For the java.lang.String class, for instance, a hash code is computed according to the formula:

s[0] * 31^{n − 1} + s[1] * 31^{n − 2} + ... + s[n − 1]

using Java int (32-bit) arithmetic, where s[i] is the ith character of the string, and n is the length of the string.

This is not a cryptographically secure hash algorithm.

[edit] Usage in Java

The following example shows how a custom object (here named Employee) might implement the public int hashCode() method:

public class Employee{
    private int employeeId;
    private String firstName;
    private String lastName;
    private Department dept;
 
    /* other methods would be in here somewhere */
 
    public int hashCode() {
        int hash = 1;
        hash = hash * 31 + lastName.hashCode();
        hash = hash * 29 + firstName.hashCode();
        hash = hash * 17 + employeeId;
        hash = hash * 13 + (dept == null ? 0 : dept.hashCode());
        return hash;
    }
}

[edit] Sample Implementations of the Algorithm in Various Languages

[edit] In Java

NOTE: This is not the implementation of hashCode() in java.lang.String, which is overly complicated for this example.
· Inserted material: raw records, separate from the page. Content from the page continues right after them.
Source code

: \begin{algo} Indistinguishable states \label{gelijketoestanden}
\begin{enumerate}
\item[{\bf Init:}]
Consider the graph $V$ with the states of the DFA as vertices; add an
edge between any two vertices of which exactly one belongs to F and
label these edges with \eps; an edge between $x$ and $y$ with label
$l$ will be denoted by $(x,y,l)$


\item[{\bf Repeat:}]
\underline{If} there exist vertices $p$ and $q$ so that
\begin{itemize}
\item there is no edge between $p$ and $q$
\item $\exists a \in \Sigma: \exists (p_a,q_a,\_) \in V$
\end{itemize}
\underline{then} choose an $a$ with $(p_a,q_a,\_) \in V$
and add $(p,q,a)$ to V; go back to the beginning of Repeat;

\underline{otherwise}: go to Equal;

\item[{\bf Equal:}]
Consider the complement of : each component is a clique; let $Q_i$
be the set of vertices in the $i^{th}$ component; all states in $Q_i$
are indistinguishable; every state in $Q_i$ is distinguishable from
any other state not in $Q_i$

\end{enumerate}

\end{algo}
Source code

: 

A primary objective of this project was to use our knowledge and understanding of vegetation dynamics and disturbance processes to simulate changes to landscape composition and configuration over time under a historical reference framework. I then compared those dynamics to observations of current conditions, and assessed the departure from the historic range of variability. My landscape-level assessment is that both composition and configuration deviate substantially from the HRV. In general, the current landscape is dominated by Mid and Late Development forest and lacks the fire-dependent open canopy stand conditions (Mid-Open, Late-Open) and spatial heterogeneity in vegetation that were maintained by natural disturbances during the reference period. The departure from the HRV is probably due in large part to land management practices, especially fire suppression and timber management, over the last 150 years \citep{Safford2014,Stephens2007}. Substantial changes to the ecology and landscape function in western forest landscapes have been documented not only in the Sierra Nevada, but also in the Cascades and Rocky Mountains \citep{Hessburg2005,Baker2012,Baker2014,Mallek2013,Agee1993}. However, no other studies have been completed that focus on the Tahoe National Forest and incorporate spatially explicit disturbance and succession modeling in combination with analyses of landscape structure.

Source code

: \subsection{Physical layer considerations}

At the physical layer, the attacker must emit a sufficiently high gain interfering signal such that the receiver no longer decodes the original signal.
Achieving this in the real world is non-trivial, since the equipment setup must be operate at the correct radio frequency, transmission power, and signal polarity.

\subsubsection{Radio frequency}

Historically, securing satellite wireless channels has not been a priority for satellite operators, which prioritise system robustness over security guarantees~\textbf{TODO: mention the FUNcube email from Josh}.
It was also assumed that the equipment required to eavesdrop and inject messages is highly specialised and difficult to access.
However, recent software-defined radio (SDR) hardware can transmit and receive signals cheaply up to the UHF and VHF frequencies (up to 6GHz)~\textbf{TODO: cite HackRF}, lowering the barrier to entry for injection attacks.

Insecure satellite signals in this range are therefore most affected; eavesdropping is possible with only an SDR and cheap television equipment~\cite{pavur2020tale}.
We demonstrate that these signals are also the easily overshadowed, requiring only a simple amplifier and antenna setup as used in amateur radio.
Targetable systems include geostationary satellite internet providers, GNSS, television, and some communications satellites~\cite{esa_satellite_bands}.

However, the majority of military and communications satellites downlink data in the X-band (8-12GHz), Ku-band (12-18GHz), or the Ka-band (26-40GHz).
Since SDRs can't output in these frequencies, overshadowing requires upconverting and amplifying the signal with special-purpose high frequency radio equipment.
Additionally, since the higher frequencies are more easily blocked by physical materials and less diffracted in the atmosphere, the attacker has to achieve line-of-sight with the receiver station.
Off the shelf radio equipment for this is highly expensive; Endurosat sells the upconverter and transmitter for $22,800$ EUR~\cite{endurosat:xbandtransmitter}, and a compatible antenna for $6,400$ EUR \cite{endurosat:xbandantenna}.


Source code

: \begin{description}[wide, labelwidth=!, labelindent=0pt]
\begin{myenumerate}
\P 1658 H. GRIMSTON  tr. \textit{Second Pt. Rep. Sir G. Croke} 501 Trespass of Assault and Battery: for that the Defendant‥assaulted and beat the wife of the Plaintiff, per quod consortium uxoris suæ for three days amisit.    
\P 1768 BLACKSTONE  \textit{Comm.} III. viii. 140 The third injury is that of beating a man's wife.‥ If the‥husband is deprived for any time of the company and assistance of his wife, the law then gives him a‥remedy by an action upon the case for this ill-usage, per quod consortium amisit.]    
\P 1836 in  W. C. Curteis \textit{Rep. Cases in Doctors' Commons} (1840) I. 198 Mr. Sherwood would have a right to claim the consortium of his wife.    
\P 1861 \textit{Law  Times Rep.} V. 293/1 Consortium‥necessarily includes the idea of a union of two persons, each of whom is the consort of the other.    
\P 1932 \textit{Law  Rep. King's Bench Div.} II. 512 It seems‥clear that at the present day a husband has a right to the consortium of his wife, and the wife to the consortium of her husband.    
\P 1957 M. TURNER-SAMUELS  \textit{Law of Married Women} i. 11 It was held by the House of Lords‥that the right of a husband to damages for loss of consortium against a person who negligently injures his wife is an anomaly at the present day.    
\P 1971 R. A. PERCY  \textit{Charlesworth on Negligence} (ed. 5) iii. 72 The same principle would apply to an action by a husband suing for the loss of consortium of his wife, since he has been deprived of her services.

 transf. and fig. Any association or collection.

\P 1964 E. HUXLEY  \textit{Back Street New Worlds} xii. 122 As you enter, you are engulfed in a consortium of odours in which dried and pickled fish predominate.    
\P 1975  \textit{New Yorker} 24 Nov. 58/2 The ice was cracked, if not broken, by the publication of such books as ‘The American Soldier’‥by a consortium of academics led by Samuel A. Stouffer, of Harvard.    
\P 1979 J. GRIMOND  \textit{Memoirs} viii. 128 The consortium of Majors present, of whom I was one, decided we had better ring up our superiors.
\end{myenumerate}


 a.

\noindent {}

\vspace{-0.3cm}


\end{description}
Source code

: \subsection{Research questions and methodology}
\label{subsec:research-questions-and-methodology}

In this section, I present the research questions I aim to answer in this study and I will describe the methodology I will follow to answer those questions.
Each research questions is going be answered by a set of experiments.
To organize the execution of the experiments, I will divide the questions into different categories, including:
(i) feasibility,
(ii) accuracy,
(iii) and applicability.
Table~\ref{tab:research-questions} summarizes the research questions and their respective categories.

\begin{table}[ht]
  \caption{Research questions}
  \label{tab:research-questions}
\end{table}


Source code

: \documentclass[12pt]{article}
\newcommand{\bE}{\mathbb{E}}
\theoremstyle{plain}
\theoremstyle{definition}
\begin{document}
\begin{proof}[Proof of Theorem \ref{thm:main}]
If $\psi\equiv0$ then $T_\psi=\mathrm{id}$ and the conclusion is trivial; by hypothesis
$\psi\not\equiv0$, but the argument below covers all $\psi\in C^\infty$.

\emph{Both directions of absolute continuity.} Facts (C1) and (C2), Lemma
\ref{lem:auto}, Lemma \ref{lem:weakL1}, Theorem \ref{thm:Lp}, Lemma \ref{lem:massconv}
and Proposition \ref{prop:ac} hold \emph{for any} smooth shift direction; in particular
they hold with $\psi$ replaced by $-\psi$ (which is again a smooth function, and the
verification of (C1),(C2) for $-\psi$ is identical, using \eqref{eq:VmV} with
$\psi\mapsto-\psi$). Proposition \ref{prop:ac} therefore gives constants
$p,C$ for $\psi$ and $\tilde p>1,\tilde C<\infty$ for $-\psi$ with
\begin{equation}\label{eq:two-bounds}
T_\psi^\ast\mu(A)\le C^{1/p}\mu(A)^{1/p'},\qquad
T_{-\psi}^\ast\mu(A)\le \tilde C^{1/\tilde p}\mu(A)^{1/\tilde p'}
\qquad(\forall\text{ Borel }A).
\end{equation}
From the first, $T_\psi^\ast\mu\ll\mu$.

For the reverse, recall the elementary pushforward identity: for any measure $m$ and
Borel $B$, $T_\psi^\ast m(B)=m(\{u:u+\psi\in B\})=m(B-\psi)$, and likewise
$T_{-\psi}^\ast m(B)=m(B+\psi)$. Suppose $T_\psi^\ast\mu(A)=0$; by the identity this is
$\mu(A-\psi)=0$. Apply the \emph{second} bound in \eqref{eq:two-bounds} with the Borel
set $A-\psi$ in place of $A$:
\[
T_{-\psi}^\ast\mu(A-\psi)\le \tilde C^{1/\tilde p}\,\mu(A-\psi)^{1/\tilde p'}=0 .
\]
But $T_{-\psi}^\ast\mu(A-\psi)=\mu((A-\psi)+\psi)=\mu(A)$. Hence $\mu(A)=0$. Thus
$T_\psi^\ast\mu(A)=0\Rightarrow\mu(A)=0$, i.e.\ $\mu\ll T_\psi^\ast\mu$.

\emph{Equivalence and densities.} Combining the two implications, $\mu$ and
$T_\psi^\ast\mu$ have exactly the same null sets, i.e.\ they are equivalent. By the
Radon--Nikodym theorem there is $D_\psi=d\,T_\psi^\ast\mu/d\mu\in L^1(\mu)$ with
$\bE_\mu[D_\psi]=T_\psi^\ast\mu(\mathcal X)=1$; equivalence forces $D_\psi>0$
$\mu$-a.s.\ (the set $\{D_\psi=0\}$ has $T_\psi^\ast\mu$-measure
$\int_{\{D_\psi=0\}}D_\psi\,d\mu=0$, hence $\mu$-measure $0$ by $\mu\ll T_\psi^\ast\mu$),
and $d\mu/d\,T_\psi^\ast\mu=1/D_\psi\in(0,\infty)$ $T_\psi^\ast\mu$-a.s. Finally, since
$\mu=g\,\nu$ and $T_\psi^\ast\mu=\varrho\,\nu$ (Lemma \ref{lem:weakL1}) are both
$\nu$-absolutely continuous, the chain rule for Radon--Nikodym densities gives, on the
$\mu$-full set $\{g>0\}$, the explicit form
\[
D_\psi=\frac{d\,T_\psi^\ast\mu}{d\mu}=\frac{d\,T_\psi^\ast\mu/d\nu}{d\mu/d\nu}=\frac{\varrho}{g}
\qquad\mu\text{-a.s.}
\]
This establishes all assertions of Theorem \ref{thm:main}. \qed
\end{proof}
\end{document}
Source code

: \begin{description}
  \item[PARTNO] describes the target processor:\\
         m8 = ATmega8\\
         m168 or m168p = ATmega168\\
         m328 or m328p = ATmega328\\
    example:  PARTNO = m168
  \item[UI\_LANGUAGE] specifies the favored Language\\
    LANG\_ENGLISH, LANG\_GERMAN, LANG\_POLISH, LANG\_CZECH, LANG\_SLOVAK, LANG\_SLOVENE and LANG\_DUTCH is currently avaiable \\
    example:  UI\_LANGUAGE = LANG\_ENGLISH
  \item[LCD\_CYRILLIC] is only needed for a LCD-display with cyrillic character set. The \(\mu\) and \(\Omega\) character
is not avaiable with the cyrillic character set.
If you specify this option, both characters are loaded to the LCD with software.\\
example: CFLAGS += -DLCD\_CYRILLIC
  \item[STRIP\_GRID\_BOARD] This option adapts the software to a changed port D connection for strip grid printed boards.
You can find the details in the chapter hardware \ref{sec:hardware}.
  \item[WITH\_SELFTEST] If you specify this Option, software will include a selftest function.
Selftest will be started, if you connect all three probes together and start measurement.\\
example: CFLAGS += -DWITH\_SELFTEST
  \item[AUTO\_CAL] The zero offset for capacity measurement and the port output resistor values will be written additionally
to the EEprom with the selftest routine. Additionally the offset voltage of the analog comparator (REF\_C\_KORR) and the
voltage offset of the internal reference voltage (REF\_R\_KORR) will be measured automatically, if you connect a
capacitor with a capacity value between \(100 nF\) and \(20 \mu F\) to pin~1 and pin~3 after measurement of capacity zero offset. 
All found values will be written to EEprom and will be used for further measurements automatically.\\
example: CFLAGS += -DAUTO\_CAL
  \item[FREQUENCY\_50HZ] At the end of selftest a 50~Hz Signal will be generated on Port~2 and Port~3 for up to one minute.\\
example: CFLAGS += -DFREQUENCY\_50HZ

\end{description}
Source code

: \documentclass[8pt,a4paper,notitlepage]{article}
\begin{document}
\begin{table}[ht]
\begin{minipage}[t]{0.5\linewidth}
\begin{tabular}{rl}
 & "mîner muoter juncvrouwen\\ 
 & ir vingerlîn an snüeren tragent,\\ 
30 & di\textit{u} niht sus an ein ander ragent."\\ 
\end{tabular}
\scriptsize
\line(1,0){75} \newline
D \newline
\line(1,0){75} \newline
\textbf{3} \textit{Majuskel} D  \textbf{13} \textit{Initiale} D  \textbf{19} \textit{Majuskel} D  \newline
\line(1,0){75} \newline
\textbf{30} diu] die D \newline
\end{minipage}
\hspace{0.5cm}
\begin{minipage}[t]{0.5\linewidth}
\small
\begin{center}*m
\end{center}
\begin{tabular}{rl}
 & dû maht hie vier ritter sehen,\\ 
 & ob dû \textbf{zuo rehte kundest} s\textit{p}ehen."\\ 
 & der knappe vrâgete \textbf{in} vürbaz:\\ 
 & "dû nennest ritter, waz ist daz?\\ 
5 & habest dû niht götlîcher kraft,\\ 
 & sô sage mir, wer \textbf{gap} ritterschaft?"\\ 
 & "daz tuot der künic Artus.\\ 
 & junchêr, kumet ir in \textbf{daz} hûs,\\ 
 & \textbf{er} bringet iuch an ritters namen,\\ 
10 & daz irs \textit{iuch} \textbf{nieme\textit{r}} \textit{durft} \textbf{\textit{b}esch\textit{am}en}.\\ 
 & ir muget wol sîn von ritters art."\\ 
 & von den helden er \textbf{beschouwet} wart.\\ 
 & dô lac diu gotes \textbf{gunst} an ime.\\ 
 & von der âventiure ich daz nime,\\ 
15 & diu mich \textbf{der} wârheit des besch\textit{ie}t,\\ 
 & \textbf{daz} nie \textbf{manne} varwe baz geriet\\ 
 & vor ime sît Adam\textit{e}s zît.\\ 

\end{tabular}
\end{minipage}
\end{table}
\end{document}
This is an example of how one might implement the algorithm as a static method.

public static int hashCode(String input) {
    int h = 0;
    int len = input.length();
    for (int i = 0; i < len; i++) {
        h = 31 * h + input.charAt(i);
    }
    return h;
}

[edit] In ActionScript (Flash)

function hashCode(string) {
    var h = 0;
    for (var i = 0; i < string.length; i++) {
        h = (((31 * h) >> 0) + string.charCodeAt(i)) >> 0;
    }
    return h;
}

NOTE: The >> operator behaves as described in the ActionScript documentation, which includes conversion of the inputs to 32-bit integers:
"Operator (bitwise); converts expression1 and expression2 to 32-bit integers, and shifts all of the bits in expression1 to the right by the number of places specified by the integer resulting from the conversion of expression2 . Bits that are shifted to the right are discarded. To preserve the sign of the original expression , the bits on the left are filled in with 0 if the most significant bit (the bit farthest to the left) of expression1 is 0, and filled in with 1 if the most significant bit is 1."